### WORK ITEM:
Please copy out every line in the records below that includes the word "users".

### RECORDS TO USE:
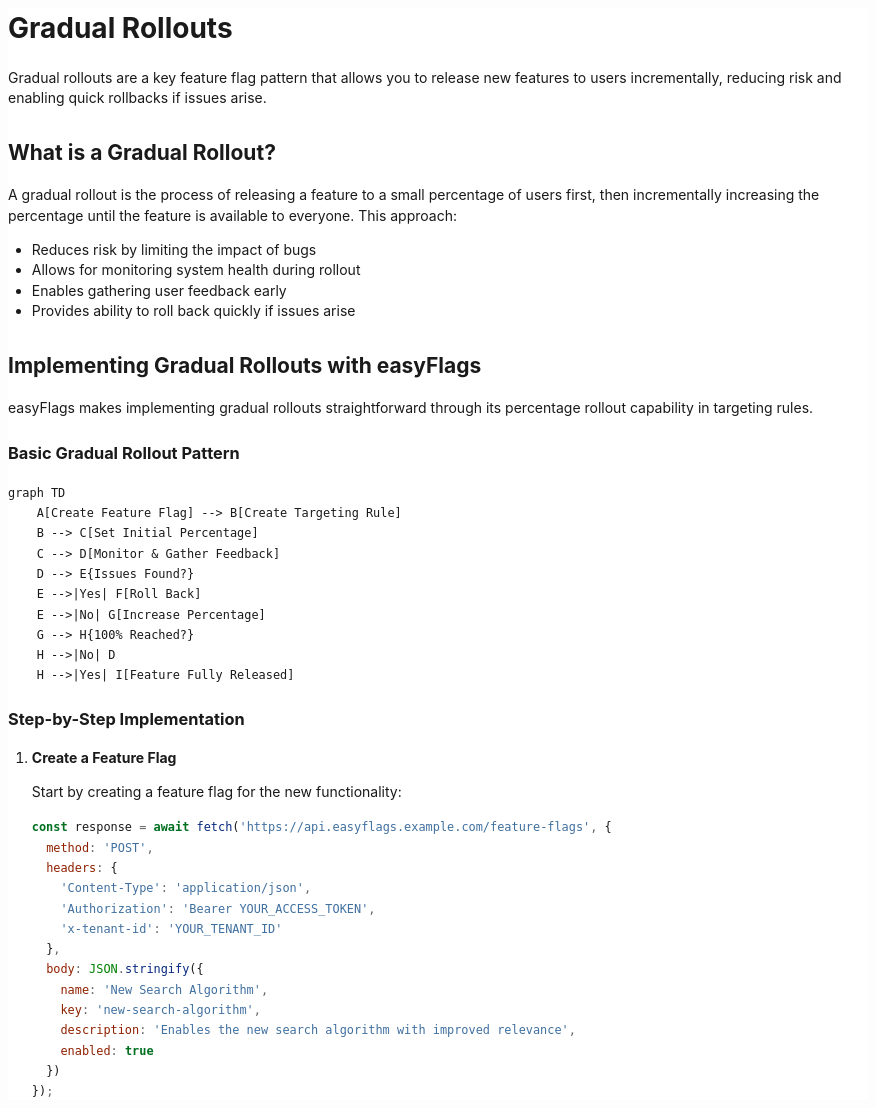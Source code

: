 # Gradual Rollouts

Gradual rollouts are a key feature flag pattern that allows you to release new features to users incrementally, reducing risk and enabling quick rollbacks if issues arise.

## What is a Gradual Rollout?

A gradual rollout is the process of releasing a feature to a small percentage of users first, then incrementally increasing the percentage until the feature is available to everyone. This approach:

- Reduces risk by limiting the impact of bugs
- Allows for monitoring system health during rollout
- Enables gathering user feedback early
- Provides ability to roll back quickly if issues arise

## Implementing Gradual Rollouts with easyFlags

easyFlags makes implementing gradual rollouts straightforward through its percentage rollout capability in targeting rules.

### Basic Gradual Rollout Pattern

```mermaid
graph TD
    A[Create Feature Flag] --> B[Create Targeting Rule]
    B --> C[Set Initial Percentage]
    C --> D[Monitor & Gather Feedback]
    D --> E{Issues Found?}
    E -->|Yes| F[Roll Back]
    E -->|No| G[Increase Percentage]
    G --> H{100% Reached?}
    H -->|No| D
    H -->|Yes| I[Feature Fully Released]
```

### Step-by-Step Implementation

1. **Create a Feature Flag**

   Start by creating a feature flag for the new functionality:

   ```javascript
   const response = await fetch('https://api.easyflags.example.com/feature-flags', {
     method: 'POST',
     headers: {
       'Content-Type': 'application/json',
       'Authorization': 'Bearer YOUR_ACCESS_TOKEN',
       'x-tenant-id': 'YOUR_TENANT_ID'
     },
     body: JSON.stringify({
       name: 'New Search Algorithm',
       key: 'new-search-algorithm',
       description: 'Enables the new search algorithm with improved relevance',
       enabled: true
     })
   });
   ```
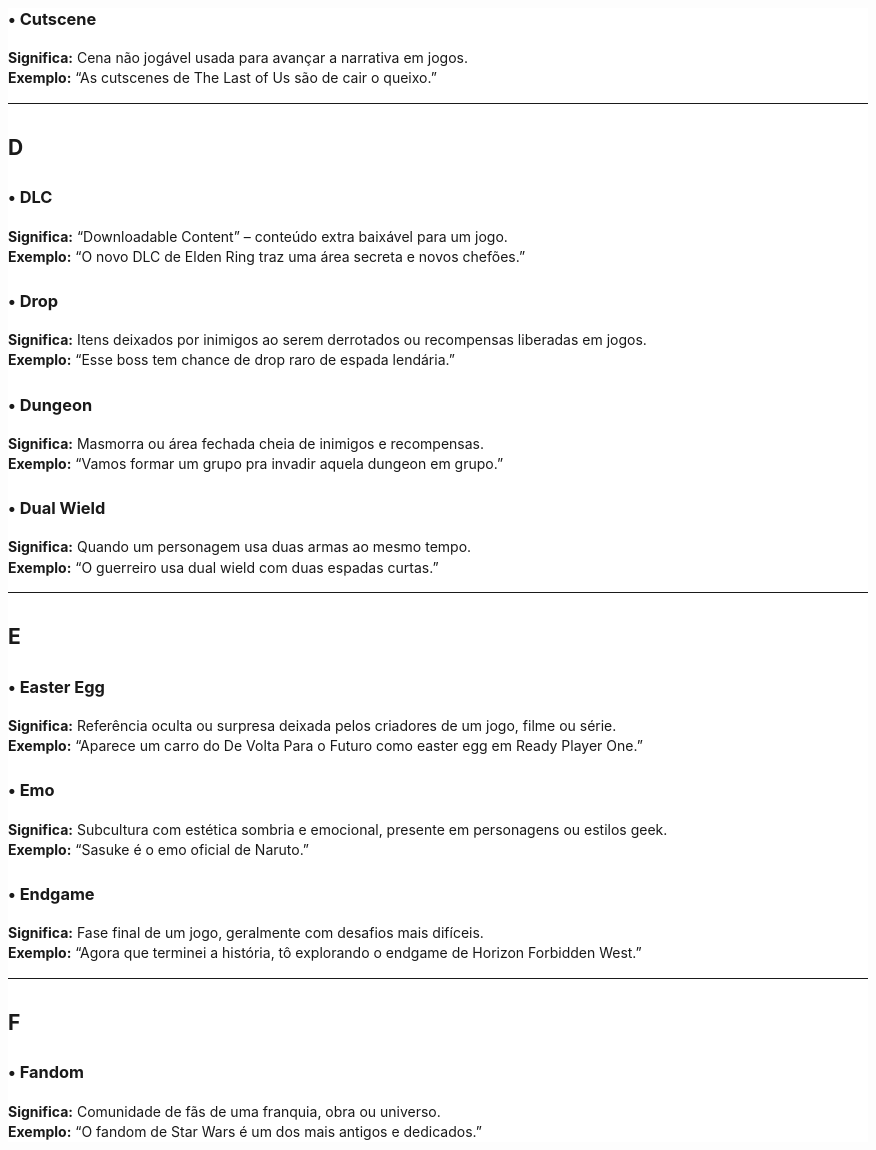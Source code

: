 ### • Cutscene
**Significa:** Cena não jogável usada para avançar a narrativa em jogos.  
**Exemplo:** “As cutscenes de The Last of Us são de cair o queixo.”

---

## D

### • DLC
**Significa:** “Downloadable Content” – conteúdo extra baixável para um jogo.  
**Exemplo:** “O novo DLC de Elden Ring traz uma área secreta e novos chefões.”

### • Drop
**Significa:** Itens deixados por inimigos ao serem derrotados ou recompensas liberadas em jogos.  
**Exemplo:** “Esse boss tem chance de drop raro de espada lendária.”

### • Dungeon
**Significa:** Masmorra ou área fechada cheia de inimigos e recompensas.  
**Exemplo:** “Vamos formar um grupo pra invadir aquela dungeon em grupo.”

### • Dual Wield
**Significa:** Quando um personagem usa duas armas ao mesmo tempo.  
**Exemplo:** “O guerreiro usa dual wield com duas espadas curtas.”

---

## E

### • Easter Egg
**Significa:** Referência oculta ou surpresa deixada pelos criadores de um jogo, filme ou série.  
**Exemplo:** “Aparece um carro do De Volta Para o Futuro como easter egg em Ready Player One.”

### • Emo
**Significa:** Subcultura com estética sombria e emocional, presente em personagens ou estilos geek.  
**Exemplo:** “Sasuke é o emo oficial de Naruto.”

### • Endgame
**Significa:** Fase final de um jogo, geralmente com desafios mais difíceis.  
**Exemplo:** “Agora que terminei a história, tô explorando o endgame de Horizon Forbidden West.”

---

## F

### • Fandom
**Significa:** Comunidade de fãs de uma franquia, obra ou universo.  
**Exemplo:** “O fandom de Star Wars é um dos mais antigos e dedicados.”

### WRITTEN RESPONSE:
Gradual rollouts are a key feature flag pattern that allows you to release new features to users incrementally, reducing risk and enabling quick rollbacks if issues arise.
A gradual rollout is the process of releasing a feature to a small percentage of users first, then incrementally increasing the percentage until the feature is available to everyone. This approach:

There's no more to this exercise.